A sharp rise in casualties in Syria in the past month indicates the growing intensity of the conflict, which spiraled from peaceful protests against Assad’s rule in March 2011 into a full-scale civil war.

The Syrian government said on Wednesday that an appeal by U.N. Secretary General Ban Ki-moon for a ceasefire was only acceptable if the rebel forces agreed to abide by it too.

Foreign Ministry spokesman Jihad Makdissi said two previous attempts at a ceasefire had broken down when the rebels carried out attacks. U.N. observers at the time said government forces had also violated the truce.

Ban had asked for a unilateral truce, Makdissi said.

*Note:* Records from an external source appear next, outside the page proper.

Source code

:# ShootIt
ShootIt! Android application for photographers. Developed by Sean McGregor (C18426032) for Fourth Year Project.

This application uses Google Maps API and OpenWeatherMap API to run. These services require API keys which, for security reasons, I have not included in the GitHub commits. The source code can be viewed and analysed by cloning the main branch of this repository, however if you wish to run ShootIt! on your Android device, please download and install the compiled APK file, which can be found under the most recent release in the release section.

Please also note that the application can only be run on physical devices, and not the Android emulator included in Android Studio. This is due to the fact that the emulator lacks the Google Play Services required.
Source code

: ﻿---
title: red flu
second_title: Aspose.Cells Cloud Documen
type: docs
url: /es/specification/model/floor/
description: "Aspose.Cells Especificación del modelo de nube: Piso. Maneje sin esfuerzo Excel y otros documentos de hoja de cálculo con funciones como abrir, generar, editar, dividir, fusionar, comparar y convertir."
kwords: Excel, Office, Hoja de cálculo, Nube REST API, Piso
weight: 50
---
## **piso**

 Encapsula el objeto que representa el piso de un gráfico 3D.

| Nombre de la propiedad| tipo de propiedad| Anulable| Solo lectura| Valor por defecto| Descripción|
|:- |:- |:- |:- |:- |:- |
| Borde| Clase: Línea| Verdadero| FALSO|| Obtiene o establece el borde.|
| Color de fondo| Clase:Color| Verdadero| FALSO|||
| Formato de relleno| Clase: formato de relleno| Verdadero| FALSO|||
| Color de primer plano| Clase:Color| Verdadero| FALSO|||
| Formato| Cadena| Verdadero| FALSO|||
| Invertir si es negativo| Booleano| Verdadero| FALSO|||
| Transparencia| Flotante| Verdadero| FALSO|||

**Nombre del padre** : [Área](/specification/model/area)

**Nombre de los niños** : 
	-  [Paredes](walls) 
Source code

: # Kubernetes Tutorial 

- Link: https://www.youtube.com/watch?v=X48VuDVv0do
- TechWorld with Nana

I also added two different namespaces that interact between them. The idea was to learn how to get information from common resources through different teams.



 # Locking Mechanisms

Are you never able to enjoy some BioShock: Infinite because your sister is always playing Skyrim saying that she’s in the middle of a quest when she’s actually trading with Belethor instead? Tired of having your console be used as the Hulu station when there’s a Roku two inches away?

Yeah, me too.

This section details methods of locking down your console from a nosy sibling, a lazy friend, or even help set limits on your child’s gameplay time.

Damascus replied that the goal of any truce was to prepare the ground for dialogue, not to seek military advantage.

Makdissi said,

“We requested the Secretary General to send delegates to the relevant countries, specifically Saudi Arabia, Qatar and Turkey, because those are the countries that finance, shelter, train and arm these armed groups, so that they can show their commitment to stopping these acts,”

As well as the combat along the northern border, government and rebel forces are still fighting over districts of Homs in the west, Aleppo in the north, and other towns and cities.

Damascus has been hit by a series of bombings of strategic buildings that have brought the war close to Assad’s seat of power but the rebels have been unable to keep a foothold in the center, although clashes are frequent in the suburbs.

The government has made heavy use of airpower and artillery to halt rebel advances, flattening parts of city neighborhoods.